Читать книгу Hope’s Daughters - R. Wayne Willis - Страница 24
January 17
ОглавлениеI was having breakfast with a relative who recently had to move into a nursing home. As we ate, he eagerly gave me, in hushed tones, the lowdown on some of the other residents.
“See that woman in the black dress at the next table? I think she’s German, and she finds something critical to say about the food or the service at every meal.”
“Hear that man talking real loud? I think he was a preacher, and he loves to hear the sound of his own voice.”

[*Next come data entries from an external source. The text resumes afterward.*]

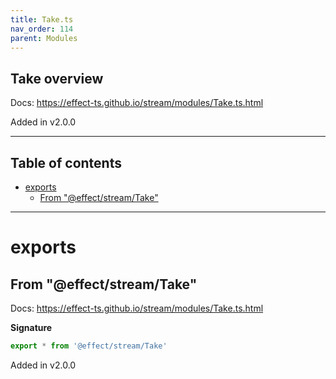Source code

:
 ```yaml
---
title: Take.ts
nav_order: 114
parent: Modules
---
```


## Take overview

Docs: https://effect-ts.github.io/stream/modules/Take.ts.html

Added in v2.0.0

---

<h2 class="text-delta">Table of contents</h2>

- [exports](#exports)
  - [From "@effect/stream/Take"](#from-effectstreamtake)

---

# exports

## From "@effect/stream/Take"

Docs: https://effect-ts.github.io/stream/modules/Take.ts.html

**Signature**

```ts
export * from '@effect/stream/Take'
```

Added in v2.0.0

“That short woman at the table behind you—she’s losing her mind, and at every meal she tells the ladies at her table that her daughter is rummaging through all her papers and that her son dug up her husband and moved him to another place.”
For some strange reason, as I scanned the sample of humanity in that dining room, my mind flashed back to a retaining wall I once saw in Delphi, Greece, on the approach to the Temple of Apollo. Every single stone in the fifteen-feet-tall wall that Delphic masons built to support the temple’s terrace is a different shape and size. Yet all the stones fit together perfectly, like the pieces of a picture puzzle. You could not insert a piece of paper into any seam. For twenty-five hundred years, earthquakes have not been able to bring down this wall of irregular stones surrounded by regular foundations that have all crumbled.
There is something to be said for being mixed up with irregular stones—people not like us. We learn more from people unlike us, people who don’t ditto what we say. Rubber stampers do not enlarge or enrich us; they only reinforce our prejudices.
And sometimes the irregulars among us can help us grow in gratitude, in the awareness that there but for the grace of God go the rest of us.